====== RECORDS SHOWN ======

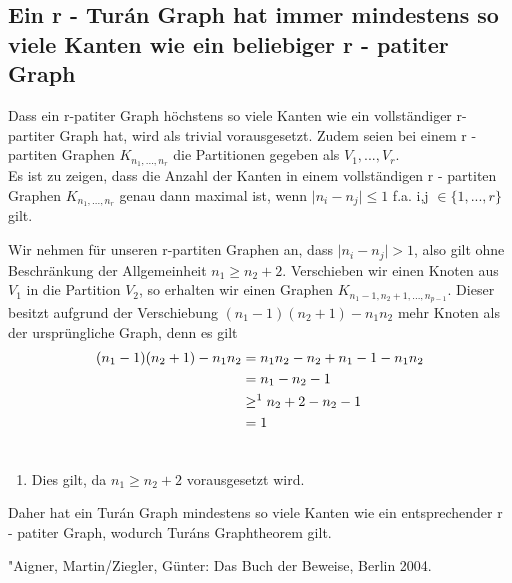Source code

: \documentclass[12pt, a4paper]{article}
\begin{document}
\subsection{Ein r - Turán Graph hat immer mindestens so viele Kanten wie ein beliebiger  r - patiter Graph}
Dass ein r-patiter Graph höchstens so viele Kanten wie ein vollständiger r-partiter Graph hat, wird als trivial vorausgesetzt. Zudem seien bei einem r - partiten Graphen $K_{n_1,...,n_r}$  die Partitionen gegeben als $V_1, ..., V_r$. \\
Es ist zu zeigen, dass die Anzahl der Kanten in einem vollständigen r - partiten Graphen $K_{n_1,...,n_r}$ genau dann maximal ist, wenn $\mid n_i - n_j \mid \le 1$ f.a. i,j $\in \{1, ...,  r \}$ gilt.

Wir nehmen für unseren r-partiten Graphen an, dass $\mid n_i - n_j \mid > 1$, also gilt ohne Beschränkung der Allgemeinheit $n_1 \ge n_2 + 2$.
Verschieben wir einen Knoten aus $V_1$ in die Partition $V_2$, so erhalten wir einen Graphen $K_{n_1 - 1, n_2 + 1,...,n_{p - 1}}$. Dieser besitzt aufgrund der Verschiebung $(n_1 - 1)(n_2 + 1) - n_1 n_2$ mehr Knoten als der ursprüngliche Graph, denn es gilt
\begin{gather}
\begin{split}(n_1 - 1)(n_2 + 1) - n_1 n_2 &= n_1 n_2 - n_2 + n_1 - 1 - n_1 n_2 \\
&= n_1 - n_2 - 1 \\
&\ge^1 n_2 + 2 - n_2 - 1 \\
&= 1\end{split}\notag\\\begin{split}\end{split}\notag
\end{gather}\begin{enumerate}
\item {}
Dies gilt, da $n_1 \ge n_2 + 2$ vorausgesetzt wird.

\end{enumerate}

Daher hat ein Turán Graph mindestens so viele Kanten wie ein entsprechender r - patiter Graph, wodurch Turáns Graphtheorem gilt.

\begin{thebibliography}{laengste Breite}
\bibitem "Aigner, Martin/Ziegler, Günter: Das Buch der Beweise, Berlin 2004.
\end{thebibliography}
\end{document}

======
====== RECORDS SHOWN ======

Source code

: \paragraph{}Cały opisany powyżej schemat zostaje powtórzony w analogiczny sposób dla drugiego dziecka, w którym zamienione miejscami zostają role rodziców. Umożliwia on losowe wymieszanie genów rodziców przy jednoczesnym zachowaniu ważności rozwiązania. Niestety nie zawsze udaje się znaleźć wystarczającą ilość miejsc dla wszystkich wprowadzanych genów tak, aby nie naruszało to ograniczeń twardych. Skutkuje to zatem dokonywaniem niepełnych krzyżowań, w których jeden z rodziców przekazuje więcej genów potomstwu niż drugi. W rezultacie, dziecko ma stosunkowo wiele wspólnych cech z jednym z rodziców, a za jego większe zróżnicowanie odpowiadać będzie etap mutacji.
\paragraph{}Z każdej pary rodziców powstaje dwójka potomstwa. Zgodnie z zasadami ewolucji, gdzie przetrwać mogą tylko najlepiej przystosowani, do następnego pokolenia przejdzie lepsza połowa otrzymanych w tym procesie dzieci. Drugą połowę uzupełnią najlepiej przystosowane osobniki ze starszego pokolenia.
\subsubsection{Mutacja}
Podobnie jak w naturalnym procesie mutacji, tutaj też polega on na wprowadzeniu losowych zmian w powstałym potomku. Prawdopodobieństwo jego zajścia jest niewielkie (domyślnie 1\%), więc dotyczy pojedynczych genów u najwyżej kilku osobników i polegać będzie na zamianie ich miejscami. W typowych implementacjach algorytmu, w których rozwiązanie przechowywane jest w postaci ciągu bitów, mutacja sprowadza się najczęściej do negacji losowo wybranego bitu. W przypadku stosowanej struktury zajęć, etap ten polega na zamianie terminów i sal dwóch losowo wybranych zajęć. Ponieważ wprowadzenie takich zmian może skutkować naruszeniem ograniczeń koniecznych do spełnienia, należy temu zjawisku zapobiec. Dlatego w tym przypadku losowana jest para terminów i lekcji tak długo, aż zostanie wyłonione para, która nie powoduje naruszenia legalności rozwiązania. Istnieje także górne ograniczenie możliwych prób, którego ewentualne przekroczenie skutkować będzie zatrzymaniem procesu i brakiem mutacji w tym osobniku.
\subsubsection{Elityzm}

======

▸ **ABOUT THIS TASK**:
Search the data above for "wird" and copy every line where it turns up.

▸ **RESULT OF THE EXERCISE**:
Dass ein r-patiter Graph höchstens so viele Kanten wie ein vollständiger r-partiter Graph hat, wird als trivial vorausgesetzt. Zudem seien bei einem r - partiten Graphen $K_{n_1,...,n_r}$  die Partitionen gegeben als $V_1, ..., V_r$. \\
Dies gilt, da $n_1 \ge n_2 + 2$ vorausgesetzt wird.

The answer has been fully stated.